Mr Gilmore insisted the Government was making “real progress” in difficult times and urged Sinn Féin to be more supportive.
Despite the negative connotations of the phrase, he said it would be helpful if the party “put on the green jersey” and assisted the Government in its talks with the troika.
The phrase is associated with the banking collapse, amid allegations that banks were encouraged to follow a “green jersey agenda” by helping each other rather than allowing the scale of problems in the institutions to be exposed.
Ms McDonald said it was “utterly perverse” for the Tánaiste to ask people to pull on the green jersey “in order to bring about cutbacks in our schools and to the health system”.
Mr Gilmore said nobody in the Government was enthusiastic about cutting public services, “but we are in an economic and financial hole”.
“This Government is taking the country to recovery and we are making progress on that,” he said.
“Even in difficult times, we have been able to take 330,000 people out of the universal social charge net introduced by the previous government.
“Some 1.8 million workers will not pay additional income tax in 2012 as against what they paid in 2011. The basic rates for one million people in receipt of social welfare payments have not been reduced in 2012 as against 2011.”
Meanwhile, Sinn Féin said it was ready to use legal action to force the Government to hold a referendum on EU budgetary rules.

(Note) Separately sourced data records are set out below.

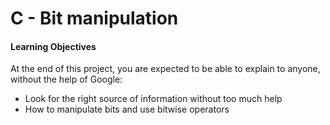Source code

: # C - Bit manipulation

#### Learning Objectives
At the end of this project, you are expected to be able to explain to anyone, without the help of Google:

 - Look for the right source of information without too much help
 - How to manipulate bits and use bitwise operators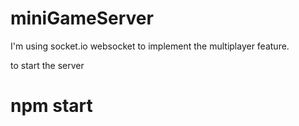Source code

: # miniGameServer

I'm using socket.io websocket to implement the multiplayer feature.

to start the server

# npm start
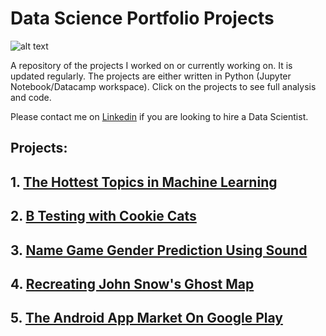 # Data Science Portfolio Projects

![alt text](https://github.com/thegautamkumarjaiswal/Portfolio_projects/blob/main/Thank%20You%20(Banner%20(Landscape)).png "Data Science Portfolio")
<br>

A repository of the projects I worked on or currently working on. It is updated regularly. The projects are either written in Python (Jupyter Notebook/Datacamp workspace). Click on the projects to see full analysis and code.

Please contact me on [Linkedin](https://www.linkedin.com/in/gautamjaiswal2001/) if you are looking to hire a Data Scientist.

## Projects:

## 1. [The Hottest Topics in Machine Learning](https://github.com/thegautamkumarjaiswal/Portfolio_projects/tree/main/The%20Hottest%20Topics%20in%20Machine%20Learning)

## 2. [B Testing with Cookie Cats](https://github.com/thegautamkumarjaiswal/Portfolio_projects/tree/main/B%20Testing%20with%20Cookie%20Cats)

## 3. [Name Game Gender Prediction Using Sound](https://github.com/thegautamkumarjaiswal/Portfolio_projects/tree/main/Name_Game__Gender_Prediction_using_Sound)

## 4. [Recreating John Snow's Ghost Map](https://github.com/thegautamkumarjaiswal/Portfolio_projects/tree/main/Recreating%20John%20Snow's%20Ghost%20Map)

## 5. [The Android App Market On Google Play](https://github.com/thegautamkumarjaiswal/Portfolio_projects/tree/main/The_Android_App_Market_on_Google_Play)
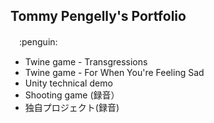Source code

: <h2>Tommy Pengelly's Portfolio</h2>　:penguin:


- Twine game - Transgressions
- Twine game - For When You're Feeling Sad
- Unity technical demo
- Shooting game (録音）
- 独自プロジェクト(録音)
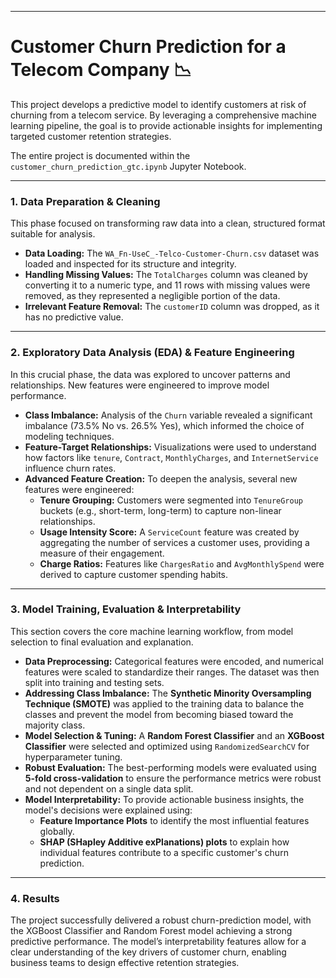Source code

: ***

# Customer Churn Prediction for a Telecom Company 📉

This project develops a predictive model to identify customers at risk of churning from a telecom service. By leveraging a comprehensive machine learning pipeline, the goal is to provide actionable insights for implementing targeted customer retention strategies.

The entire project is documented within the `customer_churn_prediction_gtc.ipynb` Jupyter Notebook.

---

### **1. Data Preparation & Cleaning**

This phase focused on transforming raw data into a clean, structured format suitable for analysis.
- **Data Loading:** The `WA_Fn-UseC_-Telco-Customer-Churn.csv` dataset was loaded and inspected for its structure and integrity.
- **Handling Missing Values:** The `TotalCharges` column was cleaned by converting it to a numeric type, and 11 rows with missing values were removed, as they represented a negligible portion of the data.
- **Irrelevant Feature Removal:** The `customerID` column was dropped, as it has no predictive value.

---

### **2. Exploratory Data Analysis (EDA) & Feature Engineering**

In this crucial phase, the data was explored to uncover patterns and relationships. New features were engineered to improve model performance.
- **Class Imbalance:** Analysis of the `Churn` variable revealed a significant imbalance (73.5% No vs. 26.5% Yes), which informed the choice of modeling techniques.
- **Feature-Target Relationships:** Visualizations were used to understand how factors like `tenure`, `Contract`, `MonthlyCharges`, and `InternetService` influence churn rates.
- **Advanced Feature Creation:** To deepen the analysis, several new features were engineered:
    - **Tenure Grouping:** Customers were segmented into `TenureGroup` buckets (e.g., short-term, long-term) to capture non-linear relationships.
    - **Usage Intensity Score:** A `ServiceCount` feature was created by aggregating the number of services a customer uses, providing a measure of their engagement.
    - **Charge Ratios:** Features like `ChargesRatio` and `AvgMonthlySpend` were derived to capture customer spending habits.

---

### **3. Model Training, Evaluation & Interpretability**

This section covers the core machine learning workflow, from model selection to final evaluation and explanation.
- **Data Preprocessing:** Categorical features were encoded, and numerical features were scaled to standardize their ranges. The dataset was then split into training and testing sets.
- **Addressing Class Imbalance:** The **Synthetic Minority Oversampling Technique (SMOTE)** was applied to the training data to balance the classes and prevent the model from becoming biased toward the majority class.
- **Model Selection & Tuning:** A **Random Forest Classifier** and an **XGBoost Classifier** were selected and optimized using `RandomizedSearchCV` for hyperparameter tuning.
- **Robust Evaluation:** The best-performing models were evaluated using **5-fold cross-validation** to ensure the performance metrics were robust and not dependent on a single data split.
- **Model Interpretability:** To provide actionable business insights, the model's decisions were explained using:
    - **Feature Importance Plots** to identify the most influential features globally.
    - **SHAP (SHapley Additive exPlanations) plots** to explain how individual features contribute to a specific customer's churn prediction.

---

### **4. Results**

The project successfully delivered a robust churn-prediction model, with the XGBoost Classifier and Random Forest model achieving a strong predictive performance. The model’s interpretability features allow for a clear understanding of the key drivers of customer churn, enabling business teams to design effective retention strategies.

Minister for Finance Michael Noonan said the Government wanted to sign up to the new EU treaty through legislation rather than returning to the days of “cultural wars” over referenda.
Sinn Féin said it would campaign for a vote over whether Ireland should agree to the stricter EU rules. Party leader Gerry Adams said: “It is an austerity treaty. It is bad politics and bad economies. If the Government dodges that [a vote] and we think they are trying to dodge it... we’d take legal advice.”